- Work required -
Only a number is wanted here: how many lines in the records below contain the string "Free".
***** Task data *****
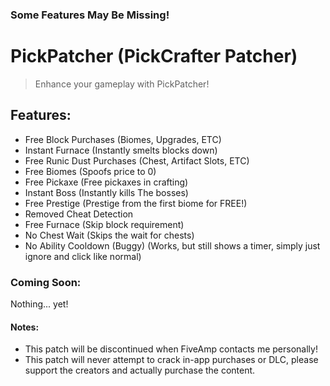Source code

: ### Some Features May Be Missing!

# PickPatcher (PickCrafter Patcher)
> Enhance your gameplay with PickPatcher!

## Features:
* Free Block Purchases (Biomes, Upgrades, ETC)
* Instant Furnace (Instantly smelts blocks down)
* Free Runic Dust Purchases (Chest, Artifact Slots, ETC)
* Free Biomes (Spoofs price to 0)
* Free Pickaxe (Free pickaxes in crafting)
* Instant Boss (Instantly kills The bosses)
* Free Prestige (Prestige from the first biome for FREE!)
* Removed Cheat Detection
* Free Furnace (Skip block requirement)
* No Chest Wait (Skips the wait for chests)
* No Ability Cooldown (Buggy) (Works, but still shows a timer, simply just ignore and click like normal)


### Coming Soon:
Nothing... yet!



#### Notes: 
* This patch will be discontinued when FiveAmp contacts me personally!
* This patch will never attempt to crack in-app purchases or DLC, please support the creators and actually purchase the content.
*****
***** Task data *****
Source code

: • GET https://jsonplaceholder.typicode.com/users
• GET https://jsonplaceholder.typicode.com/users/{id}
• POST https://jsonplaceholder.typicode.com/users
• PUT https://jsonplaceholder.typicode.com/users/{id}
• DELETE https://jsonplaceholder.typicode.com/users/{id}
*****
- Task output -
6